A revisão, no papel, da carreira da atriz que foi musa do erotizado cinema de Walter Hugo Khouri e que estrelou, a partir dos 17 anos, filmes como Damas do prazer (1978) e Retrato falado de uma mulher sem pudor (1982), faz uma oportuna ponte com o presente da intérprete de 53 anos. “Não sou ex- nada: continuo sendo uma atriz de pornochanchada. Os filmes estão eternizados”, explica, ao comentar do desafio para o carnaval, a convite da escola Águia de Ouro (São Paulo). Cheios de dedos, carnavalescos a chamaram para o desfile em carro alegórico referente ao cinema brasileiro, na companhia, por exemplo, do diretor Fernando Meirelles. Sem pudores, Puzzi foi quem exigiu a faixa que ostentará na avenida: “Rainha da pornochanchada”. Caso estivesse em voga, o movimento retratado em produções estruturadas na Boca do Lixo teria em Nicole uma franca defensora. “Se me pedissem pra fazer: eu dava uma guaribada aqui, bem, e ia lá fazer!”, reforça.

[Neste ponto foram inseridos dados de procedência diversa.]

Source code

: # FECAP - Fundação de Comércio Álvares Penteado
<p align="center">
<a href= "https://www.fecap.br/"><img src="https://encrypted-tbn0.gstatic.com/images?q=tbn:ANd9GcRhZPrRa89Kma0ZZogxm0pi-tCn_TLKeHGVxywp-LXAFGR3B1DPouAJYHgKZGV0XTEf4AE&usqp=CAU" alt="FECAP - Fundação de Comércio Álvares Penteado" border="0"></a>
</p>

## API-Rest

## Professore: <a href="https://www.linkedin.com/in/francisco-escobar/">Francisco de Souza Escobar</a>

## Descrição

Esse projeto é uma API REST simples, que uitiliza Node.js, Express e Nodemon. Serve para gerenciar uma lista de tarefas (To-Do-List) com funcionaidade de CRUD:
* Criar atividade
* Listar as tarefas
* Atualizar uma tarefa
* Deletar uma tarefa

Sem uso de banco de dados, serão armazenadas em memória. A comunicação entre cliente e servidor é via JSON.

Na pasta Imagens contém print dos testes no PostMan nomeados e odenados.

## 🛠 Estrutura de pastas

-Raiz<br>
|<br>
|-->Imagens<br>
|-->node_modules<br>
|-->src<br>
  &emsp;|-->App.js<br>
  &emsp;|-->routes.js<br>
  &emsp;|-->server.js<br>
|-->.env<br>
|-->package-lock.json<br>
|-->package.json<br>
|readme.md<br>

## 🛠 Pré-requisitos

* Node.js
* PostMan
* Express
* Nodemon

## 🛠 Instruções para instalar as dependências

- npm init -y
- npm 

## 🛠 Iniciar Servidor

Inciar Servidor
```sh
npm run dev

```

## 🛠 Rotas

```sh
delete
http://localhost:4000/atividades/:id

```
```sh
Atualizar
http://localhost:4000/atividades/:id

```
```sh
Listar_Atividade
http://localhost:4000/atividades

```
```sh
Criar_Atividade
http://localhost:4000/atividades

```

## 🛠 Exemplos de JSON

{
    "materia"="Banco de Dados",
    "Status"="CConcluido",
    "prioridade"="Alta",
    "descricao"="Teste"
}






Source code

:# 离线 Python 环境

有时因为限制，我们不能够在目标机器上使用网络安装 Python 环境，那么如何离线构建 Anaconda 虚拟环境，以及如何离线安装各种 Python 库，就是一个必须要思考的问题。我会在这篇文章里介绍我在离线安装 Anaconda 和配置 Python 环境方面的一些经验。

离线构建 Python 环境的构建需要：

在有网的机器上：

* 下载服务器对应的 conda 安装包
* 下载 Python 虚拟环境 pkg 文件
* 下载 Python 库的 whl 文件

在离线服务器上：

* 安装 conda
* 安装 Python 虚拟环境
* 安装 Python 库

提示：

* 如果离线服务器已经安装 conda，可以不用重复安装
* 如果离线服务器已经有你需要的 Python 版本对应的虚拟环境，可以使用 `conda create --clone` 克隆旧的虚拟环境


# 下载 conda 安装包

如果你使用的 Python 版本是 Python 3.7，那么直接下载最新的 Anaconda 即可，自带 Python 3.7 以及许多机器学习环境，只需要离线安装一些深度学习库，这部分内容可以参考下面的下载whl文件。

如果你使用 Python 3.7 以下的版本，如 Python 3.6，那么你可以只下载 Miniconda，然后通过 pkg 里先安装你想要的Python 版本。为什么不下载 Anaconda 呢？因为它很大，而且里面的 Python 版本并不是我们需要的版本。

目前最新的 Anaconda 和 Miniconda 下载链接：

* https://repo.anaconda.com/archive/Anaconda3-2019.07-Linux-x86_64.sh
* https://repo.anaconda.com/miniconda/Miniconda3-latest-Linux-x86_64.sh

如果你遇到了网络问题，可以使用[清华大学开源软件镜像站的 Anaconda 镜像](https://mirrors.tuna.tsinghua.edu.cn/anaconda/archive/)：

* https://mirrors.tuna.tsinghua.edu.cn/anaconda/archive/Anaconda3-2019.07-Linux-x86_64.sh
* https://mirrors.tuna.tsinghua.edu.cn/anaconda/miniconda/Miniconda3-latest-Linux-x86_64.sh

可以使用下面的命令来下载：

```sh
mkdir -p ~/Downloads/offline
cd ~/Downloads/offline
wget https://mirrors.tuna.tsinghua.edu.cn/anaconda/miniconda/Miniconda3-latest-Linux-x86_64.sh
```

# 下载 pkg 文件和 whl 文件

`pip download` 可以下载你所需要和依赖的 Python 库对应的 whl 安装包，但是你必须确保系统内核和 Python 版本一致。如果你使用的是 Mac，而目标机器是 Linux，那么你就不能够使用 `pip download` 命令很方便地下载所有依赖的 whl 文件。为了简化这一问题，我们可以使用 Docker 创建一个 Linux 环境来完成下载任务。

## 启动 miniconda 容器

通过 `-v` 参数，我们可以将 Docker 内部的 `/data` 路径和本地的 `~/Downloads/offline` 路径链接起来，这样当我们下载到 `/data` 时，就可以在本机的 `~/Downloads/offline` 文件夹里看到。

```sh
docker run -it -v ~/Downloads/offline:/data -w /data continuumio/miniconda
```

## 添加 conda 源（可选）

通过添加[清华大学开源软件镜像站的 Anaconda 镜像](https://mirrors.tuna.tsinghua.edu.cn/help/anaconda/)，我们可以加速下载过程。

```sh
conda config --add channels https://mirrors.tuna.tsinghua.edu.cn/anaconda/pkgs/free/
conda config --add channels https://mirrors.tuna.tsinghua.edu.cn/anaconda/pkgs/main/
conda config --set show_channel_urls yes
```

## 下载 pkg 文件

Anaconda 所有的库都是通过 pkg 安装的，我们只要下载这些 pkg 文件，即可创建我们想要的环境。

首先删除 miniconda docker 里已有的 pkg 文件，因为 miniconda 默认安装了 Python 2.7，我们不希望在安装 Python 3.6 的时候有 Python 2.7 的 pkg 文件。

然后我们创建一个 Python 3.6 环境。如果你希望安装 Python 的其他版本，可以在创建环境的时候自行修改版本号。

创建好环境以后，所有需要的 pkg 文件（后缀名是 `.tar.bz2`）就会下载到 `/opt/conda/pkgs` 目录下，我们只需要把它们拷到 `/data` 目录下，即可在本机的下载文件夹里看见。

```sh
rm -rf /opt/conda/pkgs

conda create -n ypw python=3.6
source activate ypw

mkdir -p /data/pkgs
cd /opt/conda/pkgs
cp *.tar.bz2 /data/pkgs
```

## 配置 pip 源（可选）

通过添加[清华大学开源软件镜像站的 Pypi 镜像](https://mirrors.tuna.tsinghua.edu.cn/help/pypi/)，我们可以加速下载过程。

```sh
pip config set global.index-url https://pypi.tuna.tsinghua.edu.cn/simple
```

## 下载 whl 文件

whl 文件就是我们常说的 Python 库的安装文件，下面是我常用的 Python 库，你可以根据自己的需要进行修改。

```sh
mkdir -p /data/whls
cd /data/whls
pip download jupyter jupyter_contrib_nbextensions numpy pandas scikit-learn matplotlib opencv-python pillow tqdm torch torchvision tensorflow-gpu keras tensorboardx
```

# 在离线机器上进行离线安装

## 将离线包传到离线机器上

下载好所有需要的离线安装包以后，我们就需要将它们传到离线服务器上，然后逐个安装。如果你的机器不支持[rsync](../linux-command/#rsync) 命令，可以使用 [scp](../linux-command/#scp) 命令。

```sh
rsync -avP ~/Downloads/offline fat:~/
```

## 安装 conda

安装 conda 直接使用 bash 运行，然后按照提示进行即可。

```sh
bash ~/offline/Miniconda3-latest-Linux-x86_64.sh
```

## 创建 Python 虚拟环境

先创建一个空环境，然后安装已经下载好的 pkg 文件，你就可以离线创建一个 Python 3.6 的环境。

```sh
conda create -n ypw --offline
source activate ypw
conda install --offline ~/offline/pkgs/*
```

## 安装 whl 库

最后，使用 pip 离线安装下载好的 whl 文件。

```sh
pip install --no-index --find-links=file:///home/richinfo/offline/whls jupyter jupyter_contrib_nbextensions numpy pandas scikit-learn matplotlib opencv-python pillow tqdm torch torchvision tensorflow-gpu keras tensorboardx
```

Hoje em dia, moradora de condomínio no Butantã, a atriz conta que extrai calma e tranquilidade da solidão (“mas não sou solitária”, demarca) e ainda que, se não está milionária, se vê longe da pobreza. Avessa a dar detalhes sobre os próximos passos (só deixa escapar a participação num curta, em janeiro), a atriz tem na memória momentos de enorme projeção, como o de protagonizar Ariella, em 1980. A redação do livro serviu para expor o caráter (“bom”, como ela reclama) e para aparar arestas pessoais. “As pessoas não sabem do meu interior”, pontua a atriz, hoje em dia, desarmada, mas “preparada” para maiores aproximações. Foi na pele que a paranaense, pela postura “bem resolvida” (em especial, no campo da sensualidade), sentiu os efeitos de maledicências e cravou um aprendizado — “Se você não é inteligente, sucumbe ao preconceito.”
Sexo simulado
Desconhecimento de causa, por sinal, é coisa que a tira do sério. O incômodo está registrado na publicação, como explicita o trecho detido no “deslize de burguês” de “relegar a pornochanchada somente a um público inculto”. O prestígio dos “senhores de terno Armani”, que declaram a eterna admiração, é um afago costumeiro. Completamente ilógico seria especular em torno da oportunidade de “programas”, supostamente, feitos por atrizes ou tocar no quesito “arrependimento”, quando o assunto é o passado, com as fitas apoiadas na sensualidade. “Pessoas que viram os filmes da época sabem que era sexo simulado, e nunca foi explícito”, diz, antes de completar: “Gostava de fazer filmes, eu não gostava de sacanagem. Sempre fui extremamente séria no meu dia a dia: nunca usei drogas, por exemplo”. “Nunca precisei ou quis ser prostituta”, ainda dispara Puzzi, a quem ouse em estigmatizá-la.
A eterna valorização de diretores e produtores, por pesquisadores do cinema, encontra um contrapeso no livro A boca de São Paulo. “O que seria da pornochanchada, se não fossem as mulheres?”, pergunta-se a amadurecida Nicole, que, por curto período de tempo do passado, acreditou no preconceito em relação à “arte menor da pornochanchada”. “Não sou escritora.
Escrevi sobre algo que vivenciei. Ficava irritada ao ver intelectuais de faculdade que queriam tratar do tema como se fosse algo deles. O assunto é meu, não é de professor de universidade”, delimita.
Atenta e analítica, a atriz alça voos de estilo ou de impacto, na narrativa. Breve alfinetada está no trecho “a cinematografia contemporânea perdeu a criatividade do Cinema Novo, a inovação do Cinema Marginal e a singularidade escatológica das pornochanchadas”, enquanto, ao descrever a repressão ao feminismo, ela registra: “Parece-me que o medo da força da mulher fez os homens do mundo todo tentar mostrar onde, segundo eles, era o lugar delas: na cama, gemendo”.